Popular LLMs share strengths and weaknesses when it comes to creating code

Increasing pressure to build and launch applications quickly has seen a rise in the use of AI to generate code. New analysis from Sonar, looking at the quality and security of software code produced by top Large Language Models (LLMs), finds significant strengths as well as material challenges across the tested models.

The study used a proprietary analysis framework for assessing LLM-generated code, tasking the LLMs with over 4,400 Java programming assignments. The LLMs evaluated in the study include Anthropic’s Claude Sonnet 4 and 3.7, OpenAI’s GPT-4o, Meta’s Llama-3.2-vision:90b, and OpenCoder-8B.

“The rapid adoption of LLMs for writing code is a testament to their power and effectiveness,” says Tariq Shaukat, CEO of Sonar. “To really get the most from them, it is crucial to look beyond raw performance to truly understand the full mosaic of a model’s capabilities. Understanding the unique personality of each model, and where they have strengths but also are likely to make mistakes, can ensure each model is used safely and securely.”

All of the models tested show a strong ability to generate syntactically correct code and boilerplate for common frameworks and functions, which reliably speeds up the initial stages of development.
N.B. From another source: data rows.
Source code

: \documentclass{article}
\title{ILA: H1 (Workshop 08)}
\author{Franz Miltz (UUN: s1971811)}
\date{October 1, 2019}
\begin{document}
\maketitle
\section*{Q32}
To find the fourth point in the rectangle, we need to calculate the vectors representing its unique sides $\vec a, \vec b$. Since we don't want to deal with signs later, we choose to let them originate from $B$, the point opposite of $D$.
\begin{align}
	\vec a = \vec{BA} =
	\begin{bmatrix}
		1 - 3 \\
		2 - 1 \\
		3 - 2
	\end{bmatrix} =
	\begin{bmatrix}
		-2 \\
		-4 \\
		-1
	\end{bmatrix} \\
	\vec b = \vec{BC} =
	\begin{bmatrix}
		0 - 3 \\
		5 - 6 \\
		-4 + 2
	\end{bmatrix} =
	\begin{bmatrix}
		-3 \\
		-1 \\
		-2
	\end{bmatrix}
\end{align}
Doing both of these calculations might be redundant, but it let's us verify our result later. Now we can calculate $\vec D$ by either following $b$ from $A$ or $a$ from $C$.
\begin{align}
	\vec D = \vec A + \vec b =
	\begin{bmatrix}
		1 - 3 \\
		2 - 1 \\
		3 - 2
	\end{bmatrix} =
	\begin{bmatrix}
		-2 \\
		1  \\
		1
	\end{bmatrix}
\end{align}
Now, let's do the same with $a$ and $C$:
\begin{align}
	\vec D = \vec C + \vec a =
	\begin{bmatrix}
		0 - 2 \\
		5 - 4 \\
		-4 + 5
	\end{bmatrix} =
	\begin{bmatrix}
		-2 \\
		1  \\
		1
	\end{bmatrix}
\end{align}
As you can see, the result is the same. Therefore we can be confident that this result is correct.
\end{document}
For example, Claude Sonnet 4’s success rate of 95.57 percent on HumanEval demonstrates a very high capability to produce valid, executable code.

The models also possess a strong foundational understanding of common algorithms and data structures. They can create viable solutions for well-defined problems, which serve as a solid starting point for more complex features. They’re highly effective at translating code concepts and snippets from one programming language to another too. This makes them a powerful tool for developers who work with different technology stacks.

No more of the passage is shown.